# PreProcessing of Drug Dataset From Dreammarket

In [1]:
import difflib
import pickle
import pandas as pd
import re
import langdetect as ld
import stanza
from stanza.pipeline.processor import register_processor, Processor

import time
from faker import Faker
import numpy as np
from pathlib import Path
import phonenumbers
import random
import csv




# Load the dataset and remove

In [2]:
path_dream_json = "Drug_export_50000_final.json"
dnm = pd.read_json(path_dream_json)

dnm.rename(columns = {'idproduct':'dream_id', 'seller_name':'vendor', 'product_name':'name', 'category':'subcategory' }, inplace=True)

DrugColsToKeep = [ 'dream_id', 'vendor', 'name', 'description',]
dnm = dnm[DrugColsToKeep]
print("Columns: ", dnm.columns, " shape: ", dnm.shape)


Columns:  Index(['dream_id', 'vendor', 'name', 'description'], dtype='object')  shape:  (45446, 4)


# TODO SHALL WE Load the grams data as well?? Currently not loaded since it contains other things than drugs as well

Load Abraxas, Agora, Alpha, Me and Oxygen  
DO NOT LOAD NK and Silkkitie since their data csv is quite noisy

In [3]:
'''
path_grams_dataset = ["grams/Abraxas.csv", "grams/Agora.csv", "grams/Alpha.csv", "grams/ME.csv", "grams/Oxygen.csv"]


gram_list = []
for filename in path_grams_dataset:
    df = pd.read_csv(filename)
    gram_list.append(df)

grams = pd.concat(gram_list, axis=0, ignore_index=True)
grams.rename(columns = {'vendor_name':'vendor'}, inplace=True)
grams = grams[DrugColsToKeep]
print("Columns: ", grams.columns, " shape: ", grams.shape)
#dnm = pd.concat([dnm, grams], axis=0, ignore_index=True) # TODO Shall I add Grams Data as well?

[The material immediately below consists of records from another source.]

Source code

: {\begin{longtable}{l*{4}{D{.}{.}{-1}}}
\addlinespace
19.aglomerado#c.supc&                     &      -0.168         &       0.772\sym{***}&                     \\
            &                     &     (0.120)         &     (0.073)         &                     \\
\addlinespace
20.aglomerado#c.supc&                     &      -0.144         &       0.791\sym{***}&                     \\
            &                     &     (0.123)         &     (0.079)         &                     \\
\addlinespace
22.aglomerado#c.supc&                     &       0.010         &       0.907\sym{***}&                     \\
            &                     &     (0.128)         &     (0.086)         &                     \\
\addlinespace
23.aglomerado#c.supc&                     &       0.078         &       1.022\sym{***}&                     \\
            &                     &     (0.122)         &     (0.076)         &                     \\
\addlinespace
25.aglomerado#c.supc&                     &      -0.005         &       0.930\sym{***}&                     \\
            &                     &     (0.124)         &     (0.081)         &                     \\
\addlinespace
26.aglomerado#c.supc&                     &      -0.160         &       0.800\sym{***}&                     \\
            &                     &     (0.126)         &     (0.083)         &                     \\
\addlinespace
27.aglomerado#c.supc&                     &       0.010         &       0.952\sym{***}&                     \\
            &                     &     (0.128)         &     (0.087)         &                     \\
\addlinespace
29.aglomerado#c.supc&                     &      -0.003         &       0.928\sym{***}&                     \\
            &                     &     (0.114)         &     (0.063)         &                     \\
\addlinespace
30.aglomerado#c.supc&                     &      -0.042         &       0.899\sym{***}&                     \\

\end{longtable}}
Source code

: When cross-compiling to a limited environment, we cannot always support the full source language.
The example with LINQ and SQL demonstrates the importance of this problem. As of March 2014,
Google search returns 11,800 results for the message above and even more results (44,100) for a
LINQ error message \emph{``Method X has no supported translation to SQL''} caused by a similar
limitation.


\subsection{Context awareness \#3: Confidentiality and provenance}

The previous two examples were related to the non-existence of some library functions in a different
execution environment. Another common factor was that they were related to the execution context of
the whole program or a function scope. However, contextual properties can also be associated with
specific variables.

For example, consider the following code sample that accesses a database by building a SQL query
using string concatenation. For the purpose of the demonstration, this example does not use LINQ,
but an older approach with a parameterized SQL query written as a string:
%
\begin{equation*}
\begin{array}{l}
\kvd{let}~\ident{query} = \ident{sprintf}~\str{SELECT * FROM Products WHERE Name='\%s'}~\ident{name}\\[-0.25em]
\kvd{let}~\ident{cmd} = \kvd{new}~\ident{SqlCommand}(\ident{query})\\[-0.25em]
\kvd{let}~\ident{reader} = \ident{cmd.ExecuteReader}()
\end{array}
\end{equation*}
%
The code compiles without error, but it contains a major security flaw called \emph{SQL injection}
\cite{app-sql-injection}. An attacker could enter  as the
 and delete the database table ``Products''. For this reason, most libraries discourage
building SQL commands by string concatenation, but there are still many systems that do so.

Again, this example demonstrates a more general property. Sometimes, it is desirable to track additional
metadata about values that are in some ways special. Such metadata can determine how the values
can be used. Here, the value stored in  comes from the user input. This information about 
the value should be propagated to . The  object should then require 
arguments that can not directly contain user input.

This would add noise!

print("Columns: ", grams.columns, " shape: ", grams.shape)
'''

'\npath_grams_dataset = ["grams/Abraxas.csv", "grams/Agora.csv", "grams/Alpha.csv", "grams/ME.csv", "grams/Oxygen.csv"]\n\n\ngram_list = []\nfor filename in path_grams_dataset:\n    df = pd.read_csv(filename)\n    gram_list.append(df)\n\ngrams = pd.concat(gram_list, axis=0, ignore_index=True)\ngrams.rename(columns = {\'vendor_name\':\'vendor\'}, inplace=True)\ngrams = grams[DrugColsToKeep]\nprint("Columns: ", grams.columns, " shape: ", grams.shape)\n#dnm = pd.concat([dnm, grams], axis=0, ignore_index=True) # TODO Shall I add Grams Data as well? This would add noise!\n\nprint("Columns: ", grams.columns, " shape: ", grams.shape)\n'

In [4]:
#Duplicate removal:
print("lines before duplicate removal:", dnm.shape[0])
dnm.drop_duplicates('description', inplace=True)
print("lines After duplicate removal:", dnm.shape[0])

#Create unique index again
dnm.reset_index(inplace=True, drop=True)

lines before duplicate removal: 45446
lines After duplicate removal: 20434


# Remove other languages, empty and non-string descriptions

In [5]:
%%time
def checkLang(text):
    try:
        if isinstance(text, str):
            return ld.detect(text)
        else:
            return 'No String'
    except:  
        return 'Error in detect'

dnm['lang'] = dnm.apply(lambda row: checkLang(row['description']), axis=1) # TODO shall we work with other languages?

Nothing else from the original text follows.